Every line of the entries below from the one containing "Department of Computer" to the one containing "shell search that", both ends included, must be written out exactly. No other line belongs in the answer.

____

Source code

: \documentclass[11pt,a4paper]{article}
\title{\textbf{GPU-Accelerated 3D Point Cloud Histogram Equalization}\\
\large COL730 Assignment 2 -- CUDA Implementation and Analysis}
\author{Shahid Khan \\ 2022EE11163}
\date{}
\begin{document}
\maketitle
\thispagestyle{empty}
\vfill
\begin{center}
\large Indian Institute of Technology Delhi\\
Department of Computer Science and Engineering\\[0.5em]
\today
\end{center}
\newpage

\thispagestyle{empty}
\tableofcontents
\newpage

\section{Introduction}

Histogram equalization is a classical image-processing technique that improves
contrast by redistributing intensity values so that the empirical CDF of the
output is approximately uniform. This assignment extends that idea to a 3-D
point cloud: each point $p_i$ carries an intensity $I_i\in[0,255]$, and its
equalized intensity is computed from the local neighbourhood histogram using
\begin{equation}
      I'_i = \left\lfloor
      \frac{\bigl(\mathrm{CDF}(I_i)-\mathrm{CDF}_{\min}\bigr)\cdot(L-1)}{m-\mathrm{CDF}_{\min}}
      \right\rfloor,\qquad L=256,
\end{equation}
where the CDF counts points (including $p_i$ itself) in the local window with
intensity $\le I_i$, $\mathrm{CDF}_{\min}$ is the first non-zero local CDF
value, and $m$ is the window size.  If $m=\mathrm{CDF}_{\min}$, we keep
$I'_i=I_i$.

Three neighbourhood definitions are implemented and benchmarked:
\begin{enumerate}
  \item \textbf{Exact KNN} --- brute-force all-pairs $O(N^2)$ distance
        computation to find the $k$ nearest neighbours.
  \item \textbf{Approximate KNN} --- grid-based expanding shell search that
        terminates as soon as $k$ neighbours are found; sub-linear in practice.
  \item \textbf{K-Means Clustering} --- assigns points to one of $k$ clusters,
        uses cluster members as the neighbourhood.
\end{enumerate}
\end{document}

____

(ANSWER FOR THE TASK):
Department of Computer Science and Engineering\\[0.5em]
\today
\end{center}
\newpage

\thispagestyle{empty}
\tableofcontents
\newpage

\section{Introduction}

Histogram equalization is a classical image-processing technique that improves
contrast by redistributing intensity values so that the empirical CDF of the
output is approximately uniform. This assignment extends that idea to a 3-D
point cloud: each point $p_i$ carries an intensity $I_i\in[0,255]$, and its
equalized intensity is computed from the local neighbourhood histogram using
\begin{equation}
      I'_i = \left\lfloor
      \frac{\bigl(\mathrm{CDF}(I_i)-\mathrm{CDF}_{\min}\bigr)\cdot(L-1)}{m-\mathrm{CDF}_{\min}}
      \right\rfloor,\qquad L=256,
\end{equation}
where the CDF counts points (including $p_i$ itself) in the local window with
intensity $\le I_i$, $\mathrm{CDF}_{\min}$ is the first non-zero local CDF
value, and $m$ is the window size.  If $m=\mathrm{CDF}_{\min}$, we keep
$I'_i=I_i$.

Three neighbourhood definitions are implemented and benchmarked:
\begin{enumerate}
  \item \textbf{Exact KNN} --- brute-force all-pairs $O(N^2)$ distance
        computation to find the $k$ nearest neighbours.
  \item \textbf{Approximate KNN} --- grid-based expanding shell search that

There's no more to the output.